具体的には、日本を取り巻く内省実践には四つの段階が見られ、多くの人は最初の段階かその次の段階の内省実践をしているのではないかと思う。最初の段階は、最もシンプルなものであり、それは内省を全くしないという段階だ。
あるいは、内省の実践方法がわからなかったり、内省の機会がなかったり、内省を行うことができないような段階だと言い換えることもできるだろう。その次の段階は、内省のワークショップなどに参加し、形だけの振り返りを行うような段階である。
この段階については、本書の中でも取り上げていたように思う。つまり、内省というものを単なる感想報告で終わらせてしまうような傾向を持っているのが、この段階の特徴である。
もちろん、振り返りを全くしないという最初の段階に比べれば、振り返りをする分、この段階の内省実践は、自らの内面の成熟や能力の成長に少なからず貢献をしてくれるだろう。しかし、本書の中で指摘したように、この段階の内省実践は、真の意味での内省ではない。
日本の内省ワークショップに参加したことのある知人から話を聞くと、それが単なる感想報告会になってしまっているというのは、まさにこの段階に留まる形で内省実践が行なわれているからだろう。この段階を経て初めて、内省実践と呼ぶにふさわしい内省が行なわれるようになる。

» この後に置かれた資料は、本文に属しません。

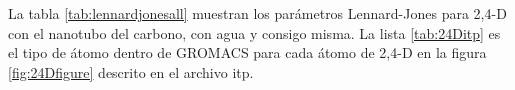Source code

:     
    




La tabla \ref{tab:lennardjonesall} muestran los parámetros Lennard-Jones para 2,4-D con el nanotubo del carbono, con agua y consigo misma. La lista \ref{tab:24Ditp} es el tipo de átomo dentro de GROMACS para cada átomo de 2,4-D en la figura \ref{fig:24Dfigure} descrito en el archivo itp.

それは、「自分はこの体験から何を学んだのか?どのような気づきや発見があったのか?」という単なる振り返りを超えたものである。認識論者かつ発達心理学者でもあったジャン・ピアジェの言葉を借りれば、「内省的抽象化(reflective abstraction)」を伴う内省実践が行われるのが、三つ目の段階の特徴である。
この段階の内省実践は、自己の認識の枠組みそのものや意味構築装置そのものを検証する特徴を持つ。例えば、「この体験から学んだ〜は、自己のどのような認識の枠組みからもたらされたものなのだろうか?この発見を重要だと思った、自分の思考の枠組みの特性は何か?」というような問いを自らに投げかけるような特徴を持つ。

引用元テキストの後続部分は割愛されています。